Uno de los temas recurrentes en estos intercambios lingüísticos entre veraneantes y lugareños es la familia; los chicos, transcurrido un año, siempre “están muy crecidos”, las personas mayores suelen andar inevitablemente “cada día con más achaques”. En cuanto a los jóvenes, de un tiempo a esta parte, “o no hacen nada” o “han salido fuera a buscarse la vida”.
El tema de las variaciones del tiempo atmosférico es intemporal y da mucho juego. Uno de los temas de conversación suele ser la diferencia de temperatura entre la ciudad y el pueblo. El diálogo, con pocas variaciones, suele transcurrir de esta manera:
– Madrid (ciudad que se puede trocar por Guadalajara o Zaragoza) es un horno (los más extremistas suelen añadir la palabra “crematorio” a esta frase). Allí no hay quién descanse, en cambio aquí da gusto, ¡Se puede dormir a pierna suelta!
– Sí, aquí dormimos con una mantita. Por lo menos hemos sobrevivido al invierno ¡que ya es algo!
A este diálogo suele seguir un extravagante elogio de la monótona vida del pueblo por parte del urbanícola al que suele corresponder el indígena con un igualmente inexplicable anhelo por el estrépito y el humo de la gran ciudad.

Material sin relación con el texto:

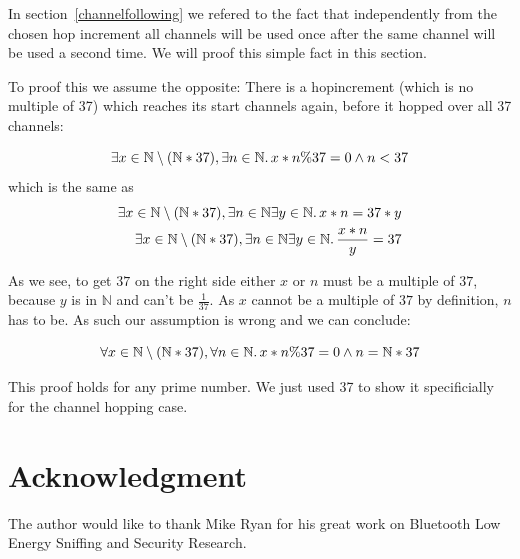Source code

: \documentclass[conference]{IEEEtran}
\begin{document}
In section~\ref{channelfollowing} we refered to the fact that independently 
from the chosen hop increment all channels will be used once after the same 
channel will be used a second time. We will proof this simple fact in this 
section.

To proof this we assume the opposite: There is a hopincrement (which is no multiple of 37) which reaches its start channels again, before it hopped over all 37 channels:

\begin{equation*}
  \exists x\in\mathbb{N}\setminus (\mathbb{N} * 37), \exists n\in\mathbb{N}\ldotp x*n \% 37 = 0 \wedge n < 37
\end{equation*}
which is the same as
\begin{equation*}
  \begin{split}
    \exists x\in\mathbb{N}\setminus (\mathbb{N} * 37), \exists n\in\mathbb{N}\exists y\in\mathbb{N}\ldotp x*n = 37 * y \\
    \exists x\in\mathbb{N}\setminus (\mathbb{N} * 37), \exists n\in\mathbb{N}\exists y\in\mathbb{N}\ldotp \frac{x*n}{y} = 37
  \end{split}
\end{equation*}

As we see, to get $37$ on the right side either $x$ or $n$ must be a multiple of $37$, because $y$ is in $\mathbb{N}$ and can't be $\frac{1}{37}$. As $x$ cannot be a multiple of $37$ by definition, $n$ has to be. As such our assumption is wrong and we can conclude:

\begin{equation*}
  \forall x\in\mathbb{N}\setminus (\mathbb{N} * 37), \forall n\in\mathbb{N}\ldotp x*n \% 37 = 0 \wedge n = \mathbb{N} * 37
\end{equation*}

This proof holds for any prime number. We just used 37 to show it specificially for the channel hopping case.

\section*{Acknowledgment}

The author would like to thank Mike Ryan for his great work on Bluetooth Low Energy Sniffing and Security Research.

\ifCLASSOPTIONcaptionsoff
  \newpage
\fi
\end{document}
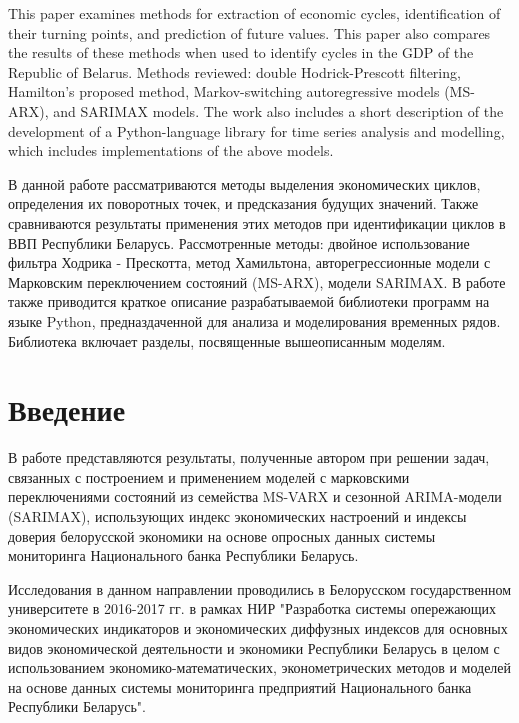\documentclass[a4paper,14pt]{extreport}
\begin{document}
	\maketitle
	

	\clearpage
	
	\renewcommand{\contentsname}{Содержание}
	\tableofcontents
	
	\clearpage
	
	\bsuabstract
	{
		This paper examines methods for extraction of economic cycles, identification of their turning points, and prediction of future values. This paper also compares the results of these methods when used to identify cycles in the GDP of the Republic of Belarus. Methods reviewed: double Hodrick-Prescott filtering, Hamilton's proposed method,  Markov-switching autoregressive models (MS-ARX), and SARIMAX models. The work also includes a short description of the development of a Python-language library for time series analysis and modelling, which includes implementations of the above models.
		
	}{
		В данной работе рассматриваются методы выделения экономических циклов, определения их поворотных точек, и предсказания будущих значений. Также сравниваются результаты применения этих методов при идентификации циклов в ВВП Республики Беларусь. Рассмотренные методы: двойное использование фильтра Ходрика - Прескотта, метод Хамильтона, авторегрессионные модели с Марковским переключением состояний (MS-ARX), модели SARIMAX. В работе также приводится краткое описание разрабатываемой библиотеки программ на языке Python, предназдаченной для анализа и моделирования временных рядов. Библиотека включает разделы, посвященные вышеописанным моделям.
	}
	
	\clearpage
				
	
	\chapter*{Введение}
	В работе представляются результаты, полученные автором при решении задач, связанных с построением и применением моделей с марковскими переключениями состояний из семейства MS-VARX и сезонной ARIMA-модели (SARIMAX), использующих индекс экономических настроений и индексы доверия белорусской экономики на основе опросных данных системы мониторинга Национального банка Республики Беларусь.
	
	Исследования в данном направлении проводились в Белорусском государственном университете в 2016-2017 гг. в рамках НИР "Разработка системы опережающих экономических индикаторов и экономических диффузных индексов для основных видов экономической деятельности и экономики Республики Беларусь в целом с использованием экономико-математических, эконометрических методов и моделей на основе данных системы мониторинга предприятий Национального банка Республики Беларусь".
	
\end{document}
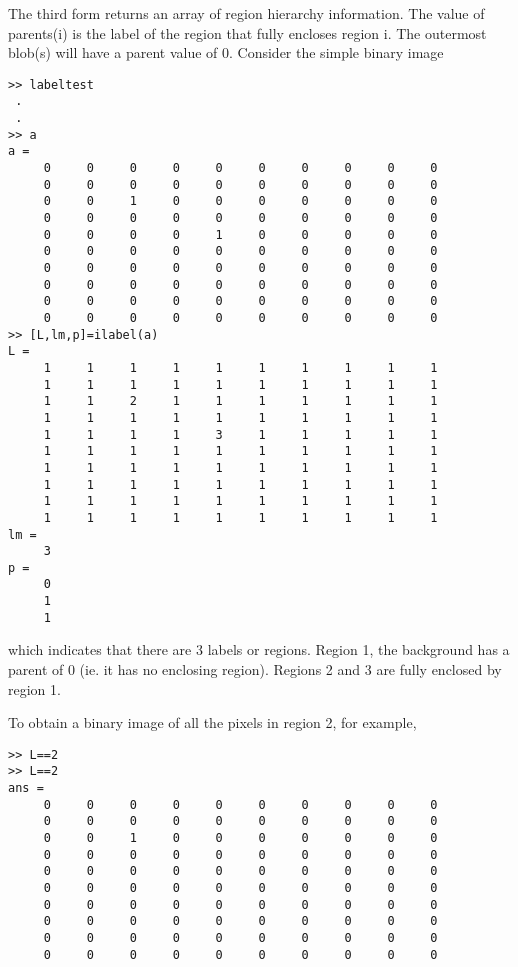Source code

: \documentclass{article}
\newcommand{\mex}[1]{\hskip -1.25in 
{\hbox{\makebox[1.25in][l]{\Refon Examples}}}{#1}\vskip 0.25in}
\newcommand{\var}[1]{{\vtt #1}}
\begin{document}
{{{{The third form returns an array of region hierarchy information.
The value of \var{parents(i)} is the label of the region that fully
encloses region \var{i}.  The outermost blob(s) will have a parent
value of 0.
}
\mex{Consider the simple binary image}
\begin{verbatim}
>> labeltest
 .
 .
>> a
a =
     0     0     0     0     0     0     0     0     0     0
     0     0     0     0     0     0     0     0     0     0
     0     0     1     0     0     0     0     0     0     0
     0     0     0     0     0     0     0     0     0     0
     0     0     0     0     1     0     0     0     0     0
     0     0     0     0     0     0     0     0     0     0
     0     0     0     0     0     0     0     0     0     0
     0     0     0     0     0     0     0     0     0     0
     0     0     0     0     0     0     0     0     0     0
     0     0     0     0     0     0     0     0     0     0
>> [L,lm,p]=ilabel(a)
L =
     1     1     1     1     1     1     1     1     1     1
     1     1     1     1     1     1     1     1     1     1
     1     1     2     1     1     1     1     1     1     1
     1     1     1     1     1     1     1     1     1     1
     1     1     1     1     3     1     1     1     1     1
     1     1     1     1     1     1     1     1     1     1
     1     1     1     1     1     1     1     1     1     1
     1     1     1     1     1     1     1     1     1     1
     1     1     1     1     1     1     1     1     1     1
     1     1     1     1     1     1     1     1     1     1
lm =
     3
p =
     0
     1
     1
\end{verbatim}
\noindent
which indicates that there are 3 labels or regions.  Region 1, the background
has a parent of 0 (ie. it has no enclosing region).  Regions 2 and 3
are fully enclosed by region 1.

To obtain a binary image of all the pixels in region 2, for example,
\begin{verbatim}
>> L==2
>> L==2
ans =
     0     0     0     0     0     0     0     0     0     0
     0     0     0     0     0     0     0     0     0     0
     0     0     1     0     0     0     0     0     0     0
     0     0     0     0     0     0     0     0     0     0
     0     0     0     0     0     0     0     0     0     0
     0     0     0     0     0     0     0     0     0     0
     0     0     0     0     0     0     0     0     0     0
     0     0     0     0     0     0     0     0     0     0
     0     0     0     0     0     0     0     0     0     0
     0     0     0     0     0     0     0     0     0     0
\end{verbatim}

}}}
\end{document}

La situación económica es otro de los temas recurrentes, sobre todo desde que la crisis hizo acto de presencia para quedarse, a pesar de quiméricos brotes verdes que solo crecen en los bolsillos de los gobernantes de turno.
Son muchos los que, tras años de veraneos en Cancún o en Bali con el objetivo inconfesable de torturar a parientes y amigos con interminables sesiones fotográficas sobre agotadoras subidas a ruinas mayas o sofocantes chapoteos en atestadas playas de moda, vuelven a recalar o a permanecer todo el año en el pueblo. “No hay perras” o “no hay un duro” son las expresiones coloquiales que definen la situación, haciendo abstracción del cambio de moneda y del paso de los reales a la peseta y de esta, al euro. Aunque, al ser de mal gusto mostrar la propia penuria siempre hay que hacer de tripas corazón e indicar que “vamos tirando”. A esta expresión se le suele añadir casi siempre la apostilla “que no es poco”. El interlocutor, comprensivo, suele responder inevitablemente como colofón al intercambio lingüístico la expresión quizá más tópica pero también más representativa de la época que nos ha tocado vivir: “con la que está cayendo” a la que puede seguir la sangrienta metáfora de que, tal y como están las cosas, no hay más remedio que “darse con un canto en los dientes”.